AI-assisted breast cancer screening: Promising results but many questions remain

The research group “Artificial Intelligence in Breast Cancer Screening Using Mammography” was prepared by HTA syd at Skåne University Hospital and experts in the field. Together they looked at the best available research on the use of AI in breast cancer screening using mammography, to see if it was possible to draw conclusions about effectiveness and outcomes.

The clustering provides some answers about performance in breast cancer detection, but it also shows that many questions about the impact of AI in breast cancer screening remain unanswered. For example, it is not possible to draw any conclusions about whether cancers detected using AI are more or less dangerous, compared to the current routine, says Maria Madestam, an expert in research synthesis and chief medical officer of mammography at Unilab in Helsingborg. . .

Artificial intelligence can save time

The compilation shows that using AI can free up radiologists to work on other things. But using AI also involves new costs, and calculations suggest it is not cheaper for regions, at least not in the short term. It is therefore important to ensure that AI leads to health gains or other healthcare benefits that can justify these cost increases.

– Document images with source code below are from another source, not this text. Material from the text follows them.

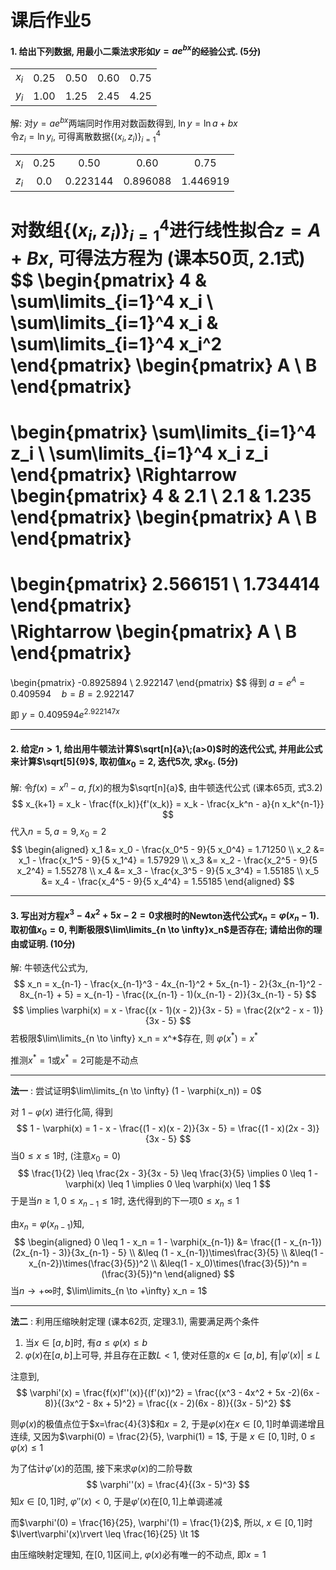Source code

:# 课后作业5

#### 1. 给出下列数据, 用最小二乘法求形如$y = ae^{bx}$的经验公式. (5分)
|       |       |       |      |      |
|:-----:|:-----:|:-----:|:----:|:----:|
| $x_i$ | 0.25 | 0.50 | 0.60 | 0.75 |
| $y_i$ | 1.00  | 1.25  | 2.45 | 4.25 |
解: 对$y = ae^{bx}$两端同时作用对数函数得到, $\ln{y} = \ln{a} + bx$  
令$z_i = \ln{y_i}$, 可得离散数据$\{(x_i, z_i)\}_{i=1}^4$

|       |       |       |      |      |
|:-----:|:-----:|:-----:|:----:|:----:|
| $x_i$ | 0.25 | 0.50 | 0.60 | 0.75 |
| $z_i$ | 0.0  | 0.223144 | 0.896088 | 1.446919 |

对数组$\{(x_i, z_i)\}_{i=1}^4$进行线性拟合$z = A + Bx$, 可得**法方程**为 (课本50页, 2.1式)
$$
\begin{pmatrix}
    4 & \sum\limits_{i=1}^4 x_i \\
    \sum\limits_{i=1}^4 x_i & \sum\limits_{i=1}^4 x_i^2
\end{pmatrix}
\begin{pmatrix}
    A \\
    B
\end{pmatrix}
=
\begin{pmatrix}
    \sum\limits_{i=1}^4 z_i \\
    \sum\limits_{i=1}^4 x_i z_i
\end{pmatrix}
\Rightarrow
\begin{pmatrix}
    4 & 2.1 \\
    2.1 & 1.235
\end{pmatrix}
\begin{pmatrix}
    A \\
    B
\end{pmatrix}
=
\begin{pmatrix}
    2.566151 \\
    1.734414
\end{pmatrix}
$$
$$
\Rightarrow
\begin{pmatrix}
    A \\
    B
\end{pmatrix}
=
\begin{pmatrix}
    -0.8925894 \\
    2.922147
\end{pmatrix}
$$
得到 $a = e^A = 0.409594 \quad b = B = 2.922147$

即 $y = 0.409594e^{2.922147x}$

---

#### 2. 给定$n>1$, 给出用牛顿法计算$\sqrt[n]{a}\;(a>0)$时的迭代公式, 并用此公式来计算$\sqrt[5]{9}$, 取初值$x_0 = 2$, 迭代5次, 求$x_5$. (5分)
解: 令$f(x) = x^n - a$, $f(x)$的根为$\sqrt[n]{a}$, 由牛顿迭代公式 (课本65页, 式3.2)
$$
x_{k+1} = x_k - \frac{f(x_k)}{f'(x_k)} = x_k - \frac{x_k^n - a}{n x_k^{n-1}}
$$
代入$n = 5, a = 9, x_0 = 2$
$$
\begin{aligned}
    x_1 &= x_0 - \frac{x_0^5 - 9}{5 x_0^4} = 1.71250 \\
    x_2 &= x_1 - \frac{x_1^5 - 9}{5 x_1^4} = 1.57929 \\
    x_3 &= x_2 - \frac{x_2^5 - 9}{5 x_2^4} = 1.55278 \\
    x_4 &= x_3 - \frac{x_3^5 - 9}{5 x_3^4} = 1.55185 \\
    x_5 &= x_4 - \frac{x_4^5 - 9}{5 x_4^4} = 1.55185
\end{aligned}
$$

---

#### 3. 写出对方程$x^3 - 4x^2 + 5x - 2 = 0$求根时的Newton迭代公式$x_n = \varphi(x_n - 1)$. 取初值$x_0 = 0$, 判断极限$\lim\limits_{n \to \infty}x_n$是否存在; 请给出你的理由或证明. (10分)
解: 牛顿迭代公式为,
$$
x_n = x_{n-1} - \frac{x_{n-1}^3 - 4x_{n-1}^2 + 5x_{n-1} - 2}{3x_{n-1}^2 - 8x_{n-1} + 5}
= x_{n-1} - \frac{(x_{n-1} - 1)(x_{n-1} - 2)}{3x_{n-1} - 5}
$$
$$
\implies
\varphi(x) = x - \frac{(x - 1)(x - 2)}{3x - 5} = \frac{2(x^2 - x - 1)}{3x - 5}
$$
若极限$\lim\limits_{n \to \infty} x_n = x^*$存在, 则 $\varphi(x^*) = x^*$

推测$x^*=1$或$x^*=2$可能是不动点

---

**法一** : 尝试证明$\lim\limits_{n \to \infty} (1 - \varphi(x_n)) = 0$

对 $1 - \varphi(x)$ 进行化简, 得到
$$
1 - \varphi(x) = 1 - x - \frac{(1 - x)(x - 2)}{3x - 5} = \frac{(1 - x)(2x - 3)}{3x - 5}
$$
当$0 \leq x \leq 1$时, (注意$x_0 = 0$)
$$
\frac{1}{2} \leq \frac{2x - 3}{3x - 5} \leq \frac{3}{5}
\implies
0 \leq 1 - \varphi(x) \leq 1
\implies
0 \leq \varphi(x) \leq 1
$$
于是当$n \geq 1, 0 \leq x_{n-1} \leq 1$时, 迭代得到的下一项$0 \leq x_n \leq 1$

由$x_n = \varphi(x_{n-1})$知,
$$
\begin{aligned}
    0 \leq 1 - x_n = 1 - \varphi(x_{n-1}) &= \frac{(1 - x_{n-1})(2x_{n-1} - 3)}{3x_{n-1} - 5} \\
    &\leq (1 - x_{n-1})\times\frac{3}{5} \\
    &\leq(1 - x_{n-2})\times(\frac{3}{5})^2 \\
    &\leq(1 - x_0)\times(\frac{3}{5})^n = (\frac{3}{5})^n
\end{aligned}
$$
当$n \to +\infty$时, $\lim\limits_{n \to +\infty} x_n = 1$

---

**法二** : 利用压缩映射定理 (课本62页, 定理3.1), 需要满足两个条件

1. 当$x \in [a,b]$时, 有$a \leq \varphi(x) \leq b$
2. $\varphi(x)$在$[a,b]$上可导, 并且存在正数$L < 1$, 使对任意的$x \in [a,b]$, 有$| \varphi'(x) | \leq L$

注意到,
$$
\varphi'(x) = \frac{f(x)f''(x)}{(f'(x))^2} = \frac{(x^3 - 4x^2 + 5x -2)(6x - 8)}{(3x^2 - 8x + 5)^2}
= \frac{(x - 2)(6x - 8)}{(3x - 5)^2}
$$

则$\varphi(x)$的极值点位于$x=\frac{4}{3}$和$x=2$, 于是$\varphi(x)$在$x \in [0, 1]$时单调递增且连续,
又因为$\varphi(0) = \frac{2}{5}, \varphi(1) = 1$, 于是 $x \in [0, 1]$时, $0 \leq \varphi(x) \leq 1$

为了估计$\varphi'(x)$的范围, 接下来求$\varphi(x)$的二阶导数
$$
\varphi''(x) = \frac{4}{(3x - 5)^3}
$$
知$x \in [0, 1]$时, $\varphi''(x) < 0$, 于是$\varphi'(x)$在$[0, 1]$上单调递减

而$\varphi'(0) = \frac{16}{25}, \varphi'(1) = \frac{1}{2}$, 所以, $x \in [0, 1]$时 $\lvert\varphi'(x)\rvert \leq \frac{16}{25} \lt 1$

由压缩映射定理知, 在$[0, 1]$区间上, $\varphi(x)$必有唯一的不动点, 即$x=1$
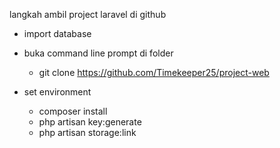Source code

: langkah ambil project laravel di github

+ import database

+ buka command line prompt di folder
    - git clone https://github.com/Timekeeper25/project-web

+ set environment
    - composer install
    - php artisan key:generate
    - php artisan storage:link
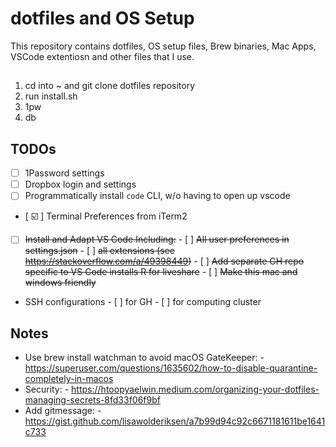 # dotfiles and OS Setup

This repository contains dotfiles, OS setup files, Brew binaries, Mac Apps, VSCode extentiosn and other files that I use. 

## 

1) cd into ~ and git clone dotfiles repository
2) run install.sh
3) 1pw
4) db


## TODOs
- [ ] 1Password settings
- [ ] Dropbox login and settings
- [ ] Programmatically install `code` CLI, w/o having to open up vscode
- [ :ballot_box_with_check: ] Terminal Preferences from iTerm2
- [ ] ~~Install and Adapt VS Code Including:~~
        - [ ] ~~All user preferences in settings.json~~
        - [ ] ~~all extensions (see https://stackoverflow.com/a/49398449)~~
        - [ ] ~~Add separate GH repo specific to VS Code installs R for liveshare~~
                - [ ] ~~Make this mac and windows friendly~~
- SSH configurations
        - [ ] for GH
        - [ ] for computing cluster


## Notes 

- Use brew install watchman to avoid macOS GateKeeper: 
        - https://superuser.com/questions/1635602/how-to-disable-quarantine-completely-in-macos
- Security:
        - https://htoopyaelwin.medium.com/organizing-your-dotfiles-managing-secrets-8fd33f06f9bf
- Add gitmessage: 
        - https://gist.github.com/lisawolderiksen/a7b99d94c92c6671181611be1641c733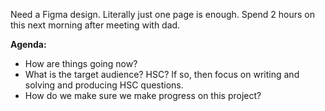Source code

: 
Need a Figma design. Literally just one page is enough. Spend 2 hours on this next morning after meeting with dad.

**Agenda:**

-   How are things going now?
-   What is the target audience? HSC? If so, then focus on writing and solving and producing HSC questions.
-   How do we make sure we make progress on this project?
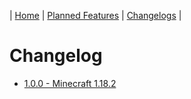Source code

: | [Home](https://space-rift.github.io/SpaceRift) | [Planned Features](https://space-rift.github.io/SpaceRift/Planned-Features) | [Changelogs](https://space-rift.github.io/SpaceRift/Changelog) | 
# Changelog
- [1.0.0 - Minecraft 1.18.2](https://space-rift.github.io/SpaceRift/Changelogs/Changelog-1.0.0)
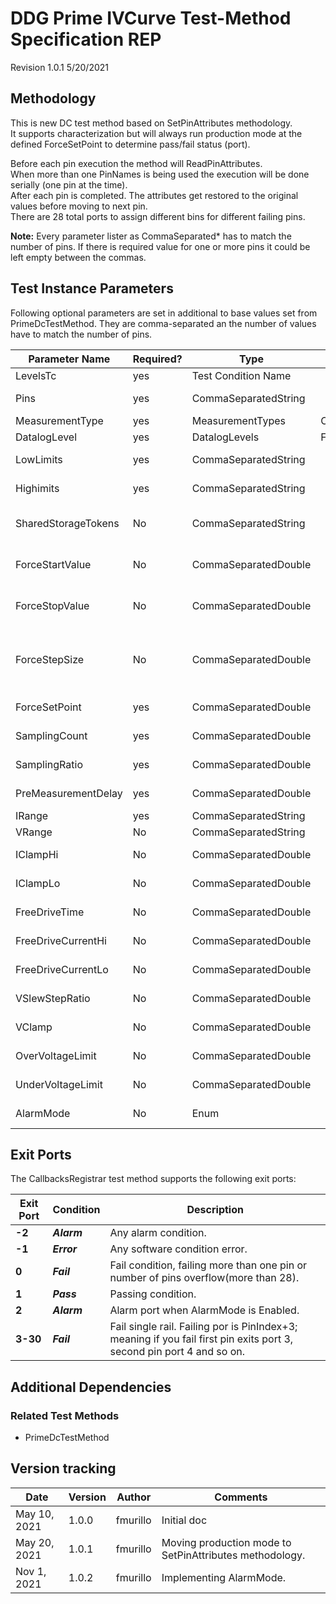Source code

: ﻿# DDG Prime IVCurve Test-Method Specification REP

Revision 1.0.1 5/20/2021

## Methodology

This is new DC test method based on SetPinAttributes methodology.<br>
It supports characterization but will always run production mode at the defined ForceSetPoint to determine pass/fail status (port).<br>

Before each pin execution the method will ReadPinAttributes.<br>
When more than one PinNames is being used the execution will be done serially (one pin at the time).<br>
After each pin is completed. The attributes get restored to the original values before moving to next pin.<br>
There are 28 total ports to assign different bins for different failing pins.<br>

**Note:** Every parameter lister as CommaSeparated* has to match the number of pins. If there is required value for one or more pins it could be left empty between the commas.

## Test Instance Parameters

Following optional parameters are set in additional to base values set from PrimeDcTestMethod. They are comma-separated an the number of values have to match the number of pins.

| **Parameter Name** | **Required?** | **Type**               | **Values**     | **Comments** |
| ------------------ | ------------- | ---------------------- | -------------- | ------------ |
| LevelsTc           | yes           | Test Condition Name    |                ||
| Pins               | yes           | CommaSeparatedString   |                |HDDPS pins to be tested.|
| MeasurementType    | yes           | MeasurementTypes       |Current,Voltage |ISVM or VSIM modes.|
| DatalogLevel       | yes           | DatalogLevels          |FailOnly,All    ||
| LowLimits          | yes           | CommaSeparatedString   |                |Low Limits (including units).|
| Highimits          | yes           | CommaSeparatedString   |                |High Limits (including units).|
| SharedStorageTokens| No            | CommaSeparatedString   |                |Store dc results in shared storage tokens.|
| ForceStartValue    | No            | CommaSeparatedDouble   |                |Start value. MIN value for characterization mode.|
| ForceStopValue     | No            | CommaSeparatedDouble   |                |Stop value. MAX value for characterization mode.|
| ForceStepSize      | No            | CommaSeparatedDouble   |                |Step size while sweeping voltage or current for characterization mode.|
| ForceSetPoint      | yes           | CommaSeparatedDouble   |                |Production mode setpoint.|
| SamplingCount      | yes           | CommaSeparatedDouble   |                |SamplingCount attribute.|
| SamplingRatio      | yes           | CommaSeparatedDouble   |                |SamplingRatio attribute.|
| PreMeasurementDelay| yes           | CommaSeparatedDouble   |                |PreMeasurementDelay in seconds.|
| IRange             | yes           | CommaSeparatedString   |                |Use for all pins.|
| VRange             | No            | CommaSeparatedString   |                |Use for HV pins.|
| IClampHi           | No            | CommaSeparatedDouble   |                |Use for all pins in VSIM mode.|
| IClampLo           | No            | CommaSeparatedDouble   |                |Use for all pins in VSIM mode.|
| FreeDriveTime      | No            | CommaSeparatedDouble   |                |Use for all pins VSIM mode.|
| FreeDriveCurrentHi | No            | CommaSeparatedDouble   |                |Use for VLC in VSIM mode.|
| FreeDriveCurrentLo | No            | CommaSeparatedDouble   |                |Use for VLC in VSIM mode.|
| VSlewStepRatio     | No            | CommaSeparatedDouble   |                |Use for HV pins in VSIM mode.|
| VClamp             | No            | CommaSeparatedDouble   |                |Use for VLC pins in ISVM mode.|
| OverVoltageLimit   | No            | CommaSeparatedDouble   |                |Use for HV, HC and LC in ISVM mode.|
| UnderVoltageLimit  | No            | CommaSeparatedDouble   |                |Use for HV, HC and LC in ISVM mode.|
| AlarmMode          | No            | Enum                   |                |When enabled Alarms will exit port 2.|



## Exit Ports

The CallbacksRegistrar test method supports the following exit ports:

| **Exit Port** | **Condition**   | **Description**                             |
| ------------- | --------------- | ------------------------------------------- |
| **-2**        | ***Alarm***     | Any alarm condition.|
| **-1**        | ***Error***     | Any software condition error.|
| **0**         | ***Fail***      | Fail condition, failing more than one pin or number of pins overflow(more than 28).|
| **1**         | ***Pass***      | Passing condition.|
| **2**         | ***Alarm***     | Alarm port when AlarmMode is Enabled.|
| **3-30**      | ***Fail***      | Fail single rail. Failing por is PinIndex+3; meaning if you fail first pin exits port 3, second pin port 4 and so on.|

## Additional Dependencies
### Related Test Methods
* PrimeDcTestMethod
## Version tracking


| **Date**       | **Version** | **Author**   | **Comments** |
| -------------- | ----------- | ------------ | ------------ |
| May 10, 2021   | 1.0.0       | fmurillo     |  Initial doc|       
| May 20, 2021   | 1.0.1       | fmurillo     |  Moving production mode to SetPinAttributes methodology.|       
| Nov 1,  2021   | 1.0.2       | fmurillo     |  Implementing AlarmMode.|       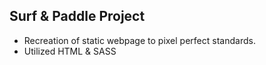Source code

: ## Surf & Paddle Project

* Recreation of static webpage to pixel perfect standards.
* Utilized HTML & SASS
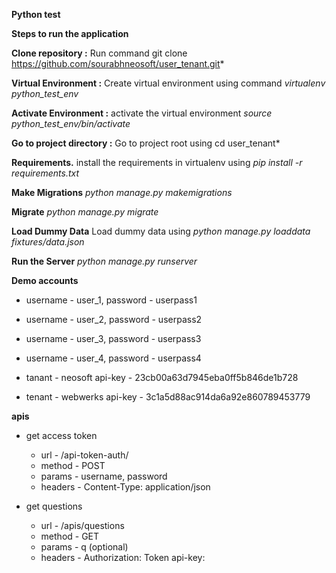 **Python test**

**Steps to run the application**

**Clone repository :** Run command git clone https://github.com/sourabhneosoft/user_tenant.git*

**Virtual Environment :**  Create virtual environment using command *virtualenv python_test_env*

**Activate Environment :** activate the virtual environment *source python_test_env/bin/activate*

**Go to project directory :** Go to project root using cd user_tenant*

**Requirements.** install the requirements in virtualenv using *pip install -r requirements.txt*

**Make Migrations** *python manage.py makemigrations*

**Migrate** *python manage.py migrate*

**Load Dummy Data** Load dummy data using *python manage.py loaddata fixtures/data.json*

**Run the Server** *python manage.py runserver*

**Demo accounts**

* username - user_1, password - userpass1
* username - user_2, password - userpass2
* username - user_3, password - userpass3
* username - user_4, password - userpass4


* tanant - neosoft  api-key - 23cb00a63d7945eba0ff5b846de1b728
* tenant - webwerks api-key - 3c1a5d88ac914da6a92e860789453779

**apis**

* get access token
     * url - <Domain Name>/api-token-auth/
     * method - POST
     * params - username, password
     * headers - Content-Type: application/json

* get questions
    * url - <Domain Name>/apis/questions
    * method - GET
    * params - q (optional)
    * headers - Authorization: Token <Token obtained from above api>
                api-key: <Api key of tenant>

  • HTA stands for Health Technology Assessment and is a method for assessing the state of knowledge of questions raised by healthcare processes.
  • The research has been compiled in collaboration between experts in various specialties from the Healthcare District South and HTA South at Skåne University Hospital.
  • The research was compiled by Unilabs, which is responsible for screening for breast cancer using mammography in the Scania region.